* [Data for processing]
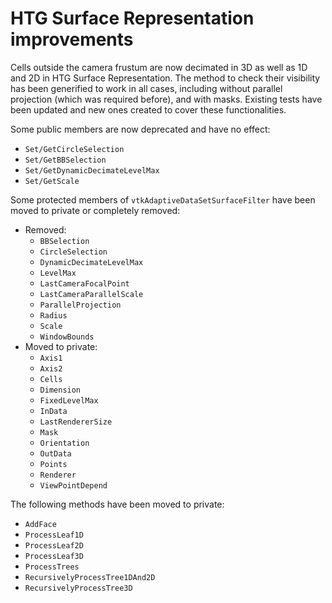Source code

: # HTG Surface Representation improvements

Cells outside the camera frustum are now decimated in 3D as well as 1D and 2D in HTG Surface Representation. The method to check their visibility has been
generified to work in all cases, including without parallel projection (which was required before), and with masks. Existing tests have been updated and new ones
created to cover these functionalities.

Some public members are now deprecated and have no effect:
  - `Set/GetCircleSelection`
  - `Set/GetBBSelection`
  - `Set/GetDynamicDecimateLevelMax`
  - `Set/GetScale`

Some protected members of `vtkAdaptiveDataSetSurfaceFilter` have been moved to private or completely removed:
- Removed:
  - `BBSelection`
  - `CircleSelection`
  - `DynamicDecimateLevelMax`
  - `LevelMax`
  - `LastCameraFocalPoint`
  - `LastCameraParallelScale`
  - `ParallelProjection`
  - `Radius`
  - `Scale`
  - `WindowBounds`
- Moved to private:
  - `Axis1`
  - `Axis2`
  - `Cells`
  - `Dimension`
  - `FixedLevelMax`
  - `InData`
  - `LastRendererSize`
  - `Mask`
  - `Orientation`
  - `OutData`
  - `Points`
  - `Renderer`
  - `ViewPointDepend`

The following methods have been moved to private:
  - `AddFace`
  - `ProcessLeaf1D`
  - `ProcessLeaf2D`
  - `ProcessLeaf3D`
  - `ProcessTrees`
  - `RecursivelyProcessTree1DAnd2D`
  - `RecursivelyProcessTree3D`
* * *
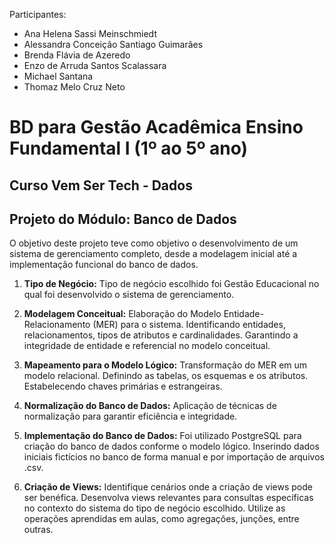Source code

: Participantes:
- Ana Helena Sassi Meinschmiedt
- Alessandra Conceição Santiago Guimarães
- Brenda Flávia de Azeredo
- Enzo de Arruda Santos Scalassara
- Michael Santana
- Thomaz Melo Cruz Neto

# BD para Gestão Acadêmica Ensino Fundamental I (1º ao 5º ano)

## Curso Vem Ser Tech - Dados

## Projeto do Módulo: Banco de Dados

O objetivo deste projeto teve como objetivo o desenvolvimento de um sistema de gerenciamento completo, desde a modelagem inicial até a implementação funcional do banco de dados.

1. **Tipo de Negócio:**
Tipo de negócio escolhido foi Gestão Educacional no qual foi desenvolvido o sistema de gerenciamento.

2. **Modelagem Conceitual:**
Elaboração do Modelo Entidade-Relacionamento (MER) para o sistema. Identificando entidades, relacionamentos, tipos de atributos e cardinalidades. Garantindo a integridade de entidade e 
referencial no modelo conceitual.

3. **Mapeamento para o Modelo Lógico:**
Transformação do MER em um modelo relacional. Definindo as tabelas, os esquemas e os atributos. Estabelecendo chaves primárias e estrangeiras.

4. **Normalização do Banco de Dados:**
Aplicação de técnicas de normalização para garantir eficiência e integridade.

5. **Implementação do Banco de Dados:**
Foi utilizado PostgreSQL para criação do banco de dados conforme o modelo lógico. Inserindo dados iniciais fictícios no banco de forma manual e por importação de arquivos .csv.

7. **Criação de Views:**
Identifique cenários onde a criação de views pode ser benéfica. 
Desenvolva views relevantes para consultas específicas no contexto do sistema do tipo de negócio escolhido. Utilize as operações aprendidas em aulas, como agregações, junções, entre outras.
* * *
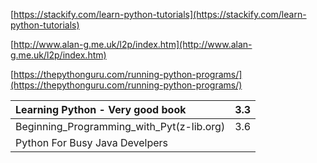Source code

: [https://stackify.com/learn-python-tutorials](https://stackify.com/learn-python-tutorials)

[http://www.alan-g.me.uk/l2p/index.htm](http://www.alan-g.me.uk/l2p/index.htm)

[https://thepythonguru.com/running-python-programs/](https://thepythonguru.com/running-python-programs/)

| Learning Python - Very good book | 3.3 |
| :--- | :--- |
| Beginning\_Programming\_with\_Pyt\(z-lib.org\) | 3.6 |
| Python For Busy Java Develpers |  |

* [Your instructions]
Repeat, word for word, the lines above between the line holding "## Curso Vem Ser Tech - Dados" and the line holding "O objetivo deste", inclusive; omit everything else.

* [Answer below]
## Curso Vem Ser Tech - Dados

## Projeto do Módulo: Banco de Dados

O objetivo deste projeto teve como objetivo o desenvolvimento de um sistema de gerenciamento completo, desde a modelagem inicial até a implementação funcional do banco de dados.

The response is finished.